Trend Researchのイーサリアム売却で約7.5億ドルの損失、底値で売却したのか?
概要
Liquid Capitalの創設者であるJack Yi氏が率いる投資会社Trend Researchは、保有する全イーサリアム(ETH)ポジションを売却し、約7.5億ドルの損失を確定したと報じられています。同社は、Aaveレンディングプロトコルで構築されたレバレッジポジションを解消するため、約13.4億ドル相当(平均価格2,055ドル)の651,757 ETHをBinanceに移管しました。Trend Researchは当初のETH購入分を担保としてステーブルコインを借り入れ、その資金をさらにETH購入に再投資することで、過去1ヶ月で30%以上下落したETH価格の中で、エクスポージャーと清算リスクの両方を増幅させていました。

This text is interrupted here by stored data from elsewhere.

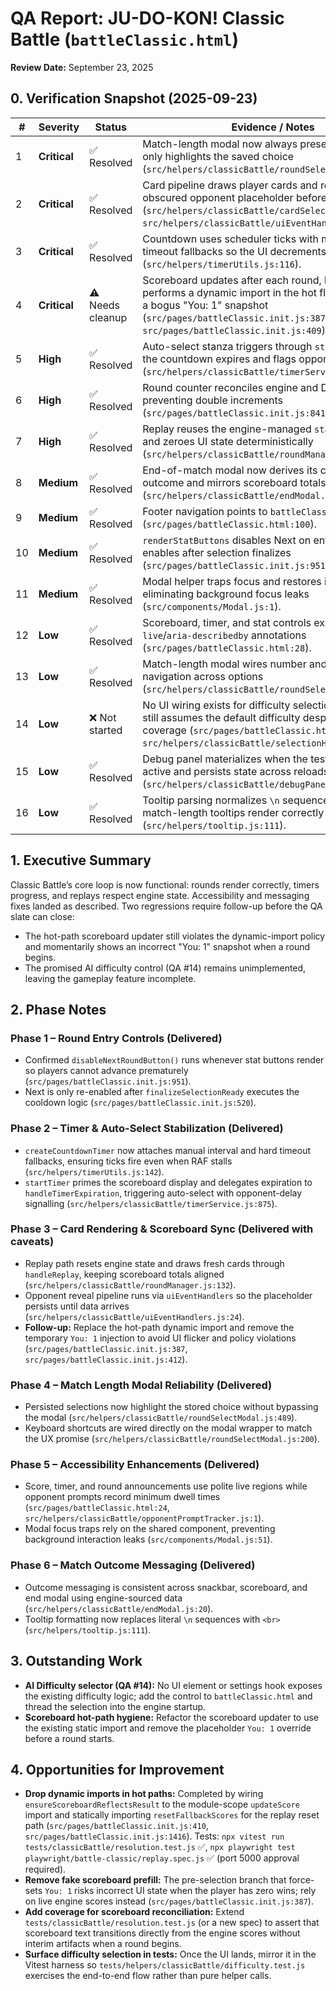 # QA Report: JU-DO-KON! Classic Battle (`battleClassic.html`)

**Review Date:** September 23, 2025

## 0. Verification Snapshot (2025-09-23)

| #  | Severity     | Status            | Evidence / Notes |
|----|--------------|-------------------|------------------|
| 1  | **Critical** | ✅ Resolved       | Match-length modal now always presents options and only highlights the saved choice (`src/helpers/classicBattle/roundSelectModal.js:489`). |
| 2  | **Critical** | ✅ Resolved       | Card pipeline draws player cards and renders an obscured opponent placeholder before reveal (`src/helpers/classicBattle/cardSelection.js:348`, `src/helpers/classicBattle/uiEventHandlers.js:24`). |
| 3  | **Critical** | ✅ Resolved       | Countdown uses scheduler ticks with manual and hard timeout fallbacks so the UI decrements each second (`src/helpers/timerUtils.js:116`). |
| 4  | **Critical** | ⚠️ Needs cleanup  | Scoreboard updates after each round, but the path still performs a dynamic import in the hot flow and preloads a bogus "You: 1" snapshot (`src/pages/battleClassic.init.js:387`, `src/pages/battleClassic.init.js:409`). |
| 5  | **High**     | ✅ Resolved       | Auto-select stanza triggers through `startTimer` once the countdown expires and flags opponent messaging (`src/helpers/classicBattle/timerService.js:875`). |
| 6  | **High**     | ✅ Resolved       | Round counter reconciles engine and DOM values, preventing double increments (`src/pages/battleClassic.init.js:841`). |
| 7  | **High**     | ✅ Resolved       | Replay reuses the engine-managed `startRound` path and zeroes UI state deterministically (`src/helpers/classicBattle/roundManager.js:132`). |
| 8  | **Medium**   | ✅ Resolved       | End-of-match modal now derives its copy from engine outcome and mirrors scoreboard totals (`src/helpers/classicBattle/endModal.js:1`). |
| 9  | **Medium**   | ✅ Resolved       | Footer navigation points to `battleClassic.html` (`src/pages/battleClassic.html:100`). |
| 10 | **Medium**   | ✅ Resolved       | `renderStatButtons` disables Next on entry and only re-enables after selection finalizes (`src/pages/battleClassic.init.js:951`). |
| 11 | **Medium**   | ✅ Resolved       | Modal helper traps focus and restores it on close, eliminating background focus leaks (`src/components/Modal.js:1`). |
| 12 | **Low**      | ✅ Resolved       | Scoreboard, timer, and stat controls expose `aria-live`/`aria-describedby` annotations (`src/pages/battleClassic.html:28`). |
| 13 | **Low**      | ✅ Resolved       | Match-length modal wires number and arrow key navigation across options (`src/helpers/classicBattle/roundSelectModal.js:200`). |
| 14 | **Low**      | ❌ Not started    | No UI wiring exists for difficulty selection; gameplay still assumes the default difficulty despite helper coverage (`src/pages/battleClassic.html`, `src/helpers/classicBattle/selectionHandler.js:27`). |
| 15 | **Low**      | ✅ Resolved       | Debug panel materializes when the test-mode flag is active and persists state across reloads (`src/helpers/classicBattle/debugPanel.js:351`). |
| 16 | **Low**      | ✅ Resolved       | Tooltip parsing normalizes `\n` sequences into `<br>` so match-length tooltips render correctly (`src/helpers/tooltip.js:111`). |

## 1. Executive Summary

Classic Battle’s core loop is now functional: rounds render correctly, timers progress, and replays respect engine state. Accessibility and messaging fixes landed as described. Two regressions require follow-up before the QA slate can close:

- The hot-path scoreboard updater still violates the dynamic-import policy and momentarily shows an incorrect "You: 1" snapshot when a round begins.
- The promised AI difficulty control (QA #14) remains unimplemented, leaving the gameplay feature incomplete.

## 2. Phase Notes

### Phase 1 – Round Entry Controls (Delivered)

- Confirmed `disableNextRoundButton()` runs whenever stat buttons render so players cannot advance prematurely (`src/pages/battleClassic.init.js:951`).
- Next is only re-enabled after `finalizeSelectionReady` executes the cooldown logic (`src/pages/battleClassic.init.js:520`).

### Phase 2 – Timer & Auto-Select Stabilization (Delivered)

- `createCountdownTimer` now attaches manual interval and hard timeout fallbacks, ensuring ticks fire even when RAF stalls (`src/helpers/timerUtils.js:142`).
- `startTimer` primes the scoreboard display and delegates expiration to `handleTimerExpiration`, triggering auto-select with opponent-delay signalling (`src/helpers/classicBattle/timerService.js:875`).

### Phase 3 – Card Rendering & Scoreboard Sync (Delivered with caveats)

- Replay path resets engine state and draws fresh cards through `handleReplay`, keeping scoreboard totals aligned (`src/helpers/classicBattle/roundManager.js:132`).
- Opponent reveal pipeline runs via `uiEventHandlers` so the placeholder persists until data arrives (`src/helpers/classicBattle/uiEventHandlers.js:24`).
- **Follow-up:** Replace the hot-path dynamic import and remove the temporary `You: 1` injection to avoid UI flicker and policy violations (`src/pages/battleClassic.init.js:387`, `src/pages/battleClassic.init.js:412`).

### Phase 4 – Match Length Modal Reliability (Delivered)

- Persisted selections now highlight the stored choice without bypassing the modal (`src/helpers/classicBattle/roundSelectModal.js:489`).
- Keyboard shortcuts are wired directly on the modal wrapper to match the UX promise (`src/helpers/classicBattle/roundSelectModal.js:200`).

### Phase 5 – Accessibility Enhancements (Delivered)

- Score, timer, and round announcements use polite live regions while opponent prompts record minimum dwell times (`src/pages/battleClassic.html:24`, `src/helpers/classicBattle/opponentPromptTracker.js:1`).
- Modal focus traps rely on the shared component, preventing background interaction leaks (`src/components/Modal.js:51`).

### Phase 6 – Match Outcome Messaging (Delivered)

- Outcome messaging is consistent across snackbar, scoreboard, and end modal using engine-sourced data (`src/helpers/classicBattle/endModal.js:20`).
- Tooltip formatting now replaces literal `\n` sequences with `<br>` (`src/helpers/tooltip.js:111`).

## 3. Outstanding Work

- **AI Difficulty selector (QA #14):** No UI element or settings hook exposes the existing difficulty logic; add the control to `battleClassic.html` and thread the selection into the engine startup.
- **Scoreboard hot-path hygiene:** Refactor the scoreboard updater to use the existing static import and remove the placeholder `You: 1` override before a round starts.

## 4. Opportunities for Improvement

- **Drop dynamic imports in hot paths:** Completed by wiring `ensureScoreboardReflectsResult` to the module-scope `updateScore` import and statically importing `resetFallbackScores` for the replay reset path (`src/pages/battleClassic.init.js:410`, `src/pages/battleClassic.init.js:1416`). Tests: `npx vitest run tests/classicBattle/resolution.test.js` ✅, `npx playwright test playwright/battle-classic/replay.spec.js` ✅ (port 5000 approval required).
- **Remove fake scoreboard prefill:** The pre-selection branch that force-sets `You: 1` risks incorrect UI state when the player has zero wins; rely on live engine scores instead (`src/pages/battleClassic.init.js:387`).
- **Add coverage for scoreboard reconciliation:** Extend `tests/classicBattle/resolution.test.js` (or a new spec) to assert that scoreboard text transitions directly from the engine scores without interim artifacts when a round begins.
- **Surface difficulty selection in tests:** Once the UI lands, mirror it in the Vitest harness so `tests/helpers/classicBattle/difficulty.test.js` exercises the end-to-end flow rather than pure helper calls.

市場のボラティリティの中で強制清算を避けるため、Trend Researchは自主的にポジションを解消することを選択しました。この売却は、未実現損失にもかかわらずETHの買い増しを続けているBitMineなどの他社戦略とは対照的です。Trend Researchの売却のタイミングは、一部のアナリストの間でイーサリアムの市場底値のシグナルではないかという議論を巻き起こしており、このような大規模な清算は主要な安値付近で発生することが多いと指摘されています。もし底値が近いのであれば、BitMineの買い増しは時宜を得たものとなるかもしれませんが、下落圧力が続く場合、Trend Researchのデリスキングの決定は賢明だったと見なされるでしょう。